====== MATERIALS PROVIDED
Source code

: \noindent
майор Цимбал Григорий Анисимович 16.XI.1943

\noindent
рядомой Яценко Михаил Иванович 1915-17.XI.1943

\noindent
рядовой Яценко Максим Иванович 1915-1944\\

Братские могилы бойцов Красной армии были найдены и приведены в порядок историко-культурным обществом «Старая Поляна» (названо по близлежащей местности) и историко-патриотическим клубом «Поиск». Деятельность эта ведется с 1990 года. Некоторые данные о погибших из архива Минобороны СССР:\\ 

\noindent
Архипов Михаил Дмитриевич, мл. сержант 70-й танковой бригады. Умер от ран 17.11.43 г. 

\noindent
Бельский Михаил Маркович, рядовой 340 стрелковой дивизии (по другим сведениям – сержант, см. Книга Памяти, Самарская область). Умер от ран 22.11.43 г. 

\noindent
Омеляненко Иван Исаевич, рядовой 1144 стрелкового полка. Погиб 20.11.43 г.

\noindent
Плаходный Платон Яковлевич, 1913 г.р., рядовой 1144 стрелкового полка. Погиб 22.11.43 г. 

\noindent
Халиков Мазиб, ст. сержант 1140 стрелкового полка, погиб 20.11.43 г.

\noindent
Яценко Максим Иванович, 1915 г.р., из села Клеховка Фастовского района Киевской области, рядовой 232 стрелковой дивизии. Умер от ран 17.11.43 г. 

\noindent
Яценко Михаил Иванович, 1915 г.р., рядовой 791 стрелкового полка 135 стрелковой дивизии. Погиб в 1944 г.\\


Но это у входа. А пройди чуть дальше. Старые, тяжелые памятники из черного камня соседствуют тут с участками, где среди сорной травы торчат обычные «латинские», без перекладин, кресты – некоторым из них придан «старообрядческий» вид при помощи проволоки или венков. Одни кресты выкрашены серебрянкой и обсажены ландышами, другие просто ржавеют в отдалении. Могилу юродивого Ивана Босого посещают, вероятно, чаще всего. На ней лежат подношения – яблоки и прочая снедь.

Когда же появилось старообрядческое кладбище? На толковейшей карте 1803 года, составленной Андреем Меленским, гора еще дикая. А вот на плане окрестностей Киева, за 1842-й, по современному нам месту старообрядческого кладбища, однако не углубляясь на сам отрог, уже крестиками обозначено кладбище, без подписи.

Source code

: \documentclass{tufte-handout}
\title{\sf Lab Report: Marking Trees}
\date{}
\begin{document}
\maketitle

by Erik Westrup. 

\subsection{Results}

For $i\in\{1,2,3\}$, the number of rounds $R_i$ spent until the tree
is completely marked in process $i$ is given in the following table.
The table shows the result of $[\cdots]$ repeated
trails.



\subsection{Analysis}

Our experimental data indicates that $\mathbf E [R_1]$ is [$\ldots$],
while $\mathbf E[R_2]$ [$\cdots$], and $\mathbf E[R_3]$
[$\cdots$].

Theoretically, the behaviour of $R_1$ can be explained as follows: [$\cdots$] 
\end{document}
============
▶ **DIRECTIONS**:
The expected response is the full data, reproduced exactly.

▶ **SOLVED PROBLEM**:
Source code

: \noindent
майор Цимбал Григорий Анисимович 16.XI.1943

\noindent
рядомой Яценко Михаил Иванович 1915-17.XI.1943

\noindent
рядовой Яценко Максим Иванович 1915-1944\\

Братские могилы бойцов Красной армии были найдены и приведены в порядок историко-культурным обществом «Старая Поляна» (названо по близлежащей местности) и историко-патриотическим клубом «Поиск». Деятельность эта ведется с 1990 года. Некоторые данные о погибших из архива Минобороны СССР:\\ 

\noindent
Архипов Михаил Дмитриевич, мл. сержант 70-й танковой бригады. Умер от ран 17.11.43 г. 

\noindent
Бельский Михаил Маркович, рядовой 340 стрелковой дивизии (по другим сведениям – сержант, см. Книга Памяти, Самарская область). Умер от ран 22.11.43 г. 

\noindent
Омеляненко Иван Исаевич, рядовой 1144 стрелкового полка. Погиб 20.11.43 г.

\noindent
Плаходный Платон Яковлевич, 1913 г.р., рядовой 1144 стрелкового полка. Погиб 22.11.43 г. 

\noindent
Халиков Мазиб, ст. сержант 1140 стрелкового полка, погиб 20.11.43 г.

\noindent
Яценко Максим Иванович, 1915 г.р., из села Клеховка Фастовского района Киевской области, рядовой 232 стрелковой дивизии. Умер от ран 17.11.43 г. 

\noindent
Яценко Михаил Иванович, 1915 г.р., рядовой 791 стрелкового полка 135 стрелковой дивизии. Погиб в 1944 г.\\


Но это у входа. А пройди чуть дальше. Старые, тяжелые памятники из черного камня соседствуют тут с участками, где среди сорной травы торчат обычные «латинские», без перекладин, кресты – некоторым из них придан «старообрядческий» вид при помощи проволоки или венков. Одни кресты выкрашены серебрянкой и обсажены ландышами, другие просто ржавеют в отдалении. Могилу юродивого Ивана Босого посещают, вероятно, чаще всего. На ней лежат подношения – яблоки и прочая снедь.

Когда же появилось старообрядческое кладбище? На толковейшей карте 1803 года, составленной Андреем Меленским, гора еще дикая. А вот на плане окрестностей Киева, за 1842-й, по современному нам месту старообрядческого кладбища, однако не углубляясь на сам отрог, уже крестиками обозначено кладбище, без подписи.

Source code

: \documentclass{tufte-handout}
\title{\sf Lab Report: Marking Trees}
\date{}
\begin{document}
\maketitle

by Erik Westrup. 

\subsection{Results}

For $i\in\{1,2,3\}$, the number of rounds $R_i$ spent until the tree
is completely marked in process $i$ is given in the following table.
The table shows the result of $[\cdots]$ repeated
trails.



\subsection{Analysis}

Our experimental data indicates that $\mathbf E [R_1]$ is [$\ldots$],
while $\mathbf E[R_2]$ [$\cdots$], and $\mathbf E[R_3]$
[$\cdots$].

Theoretically, the behaviour of $R_1$ can be explained as follows: [$\cdots$] 
\end{document}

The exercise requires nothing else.